→ **Work task**: From the first line to the last, repeat the data exactly and drop the pictures.

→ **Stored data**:
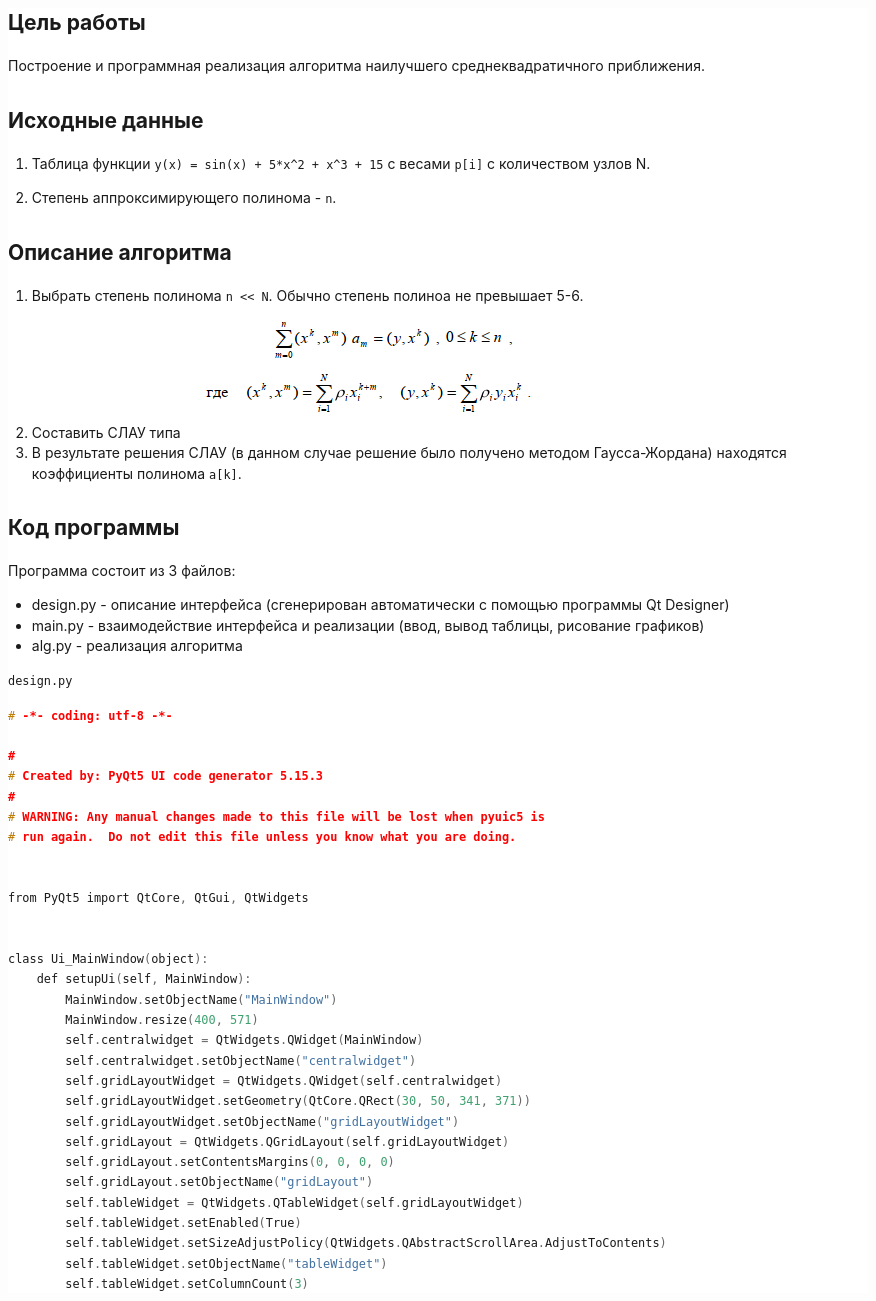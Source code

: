 ## Цель работы

Построение и программная реализация алгоритма наилучшего среднеквадратичного приближения.

## Исходные данные

1. Таблица функции `y(x) = sin(x) + 5*x^2 + x^3 + 15` с весами `p[i]` с количеством узлов N.

2. Степень аппроксимирующего полинома - `n`.

## Описание алгоритма

1. Выбрать степень полинома `n << N`. Обычно степень полиноа не превышает 5-6.
2. Составить СЛАУ типа ![s](Screenshot_15.png)
3. В результате решения СЛАУ (в данном случае решение было получено методом Гаусса-Жордана) находятся коэффициенты полинома `a[k]`.

## Код программы

Программа состоит из 3 файлов:

* design.py - описание интерфейса (сгенерирован автоматически с помощью программы Qt Designer)
* main.py - взаимодействие интерфейса и реализации (ввод, вывод таблицы, рисование графиков)
* alg.py - реализация алгоритма
  
`design.py`
```c
# -*- coding: utf-8 -*-

#
# Created by: PyQt5 UI code generator 5.15.3
#
# WARNING: Any manual changes made to this file will be lost when pyuic5 is
# run again.  Do not edit this file unless you know what you are doing.


from PyQt5 import QtCore, QtGui, QtWidgets


class Ui_MainWindow(object):
    def setupUi(self, MainWindow):
        MainWindow.setObjectName("MainWindow")
        MainWindow.resize(400, 571)
        self.centralwidget = QtWidgets.QWidget(MainWindow)
        self.centralwidget.setObjectName("centralwidget")
        self.gridLayoutWidget = QtWidgets.QWidget(self.centralwidget)
        self.gridLayoutWidget.setGeometry(QtCore.QRect(30, 50, 341, 371))
        self.gridLayoutWidget.setObjectName("gridLayoutWidget")
        self.gridLayout = QtWidgets.QGridLayout(self.gridLayoutWidget)
        self.gridLayout.setContentsMargins(0, 0, 0, 0)
        self.gridLayout.setObjectName("gridLayout")
        self.tableWidget = QtWidgets.QTableWidget(self.gridLayoutWidget)
        self.tableWidget.setEnabled(True)
        self.tableWidget.setSizeAdjustPolicy(QtWidgets.QAbstractScrollArea.AdjustToContents)
        self.tableWidget.setObjectName("tableWidget")
        self.tableWidget.setColumnCount(3)
```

→ **Task solution**:
Source code

: ## Цель работы

Построение и программная реализация алгоритма наилучшего среднеквадратичного приближения.

## Исходные данные

1. Таблица функции `y(x) = sin(x) + 5*x^2 + x^3 + 15` с весами `p[i]` с количеством узлов N.

2. Степень аппроксимирующего полинома - `n`.

## Описание алгоритма

1. Выбрать степень полинома `n << N`. Обычно степень полиноа не превышает 5-6.
2. Составить СЛАУ типа ![s](Screenshot_15.png)
3. В результате решения СЛАУ (в данном случае решение было получено методом Гаусса-Жордана) находятся коэффициенты полинома `a[k]`.

## Код программы

Программа состоит из 3 файлов:

* design.py - описание интерфейса (сгенерирован автоматически с помощью программы Qt Designer)
* main.py - взаимодействие интерфейса и реализации (ввод, вывод таблицы, рисование графиков)
* alg.py - реализация алгоритма
  
`design.py`
```c
# -*- coding: utf-8 -*-

#
# Created by: PyQt5 UI code generator 5.15.3
#
# WARNING: Any manual changes made to this file will be lost when pyuic5 is
# run again.  Do not edit this file unless you know what you are doing.


from PyQt5 import QtCore, QtGui, QtWidgets


class Ui_MainWindow(object):
    def setupUi(self, MainWindow):
        MainWindow.setObjectName("MainWindow")
        MainWindow.resize(400, 571)
        self.centralwidget = QtWidgets.QWidget(MainWindow)
        self.centralwidget.setObjectName("centralwidget")
        self.gridLayoutWidget = QtWidgets.QWidget(self.centralwidget)
        self.gridLayoutWidget.setGeometry(QtCore.QRect(30, 50, 341, 371))
        self.gridLayoutWidget.setObjectName("gridLayoutWidget")
        self.gridLayout = QtWidgets.QGridLayout(self.gridLayoutWidget)
        self.gridLayout.setContentsMargins(0, 0, 0, 0)
        self.gridLayout.setObjectName("gridLayout")
        self.tableWidget = QtWidgets.QTableWidget(self.gridLayoutWidget)
        self.tableWidget.setEnabled(True)
        self.tableWidget.setSizeAdjustPolicy(QtWidgets.QAbstractScrollArea.AdjustToContents)
        self.tableWidget.setObjectName("tableWidget")
        self.tableWidget.setColumnCount(3)
```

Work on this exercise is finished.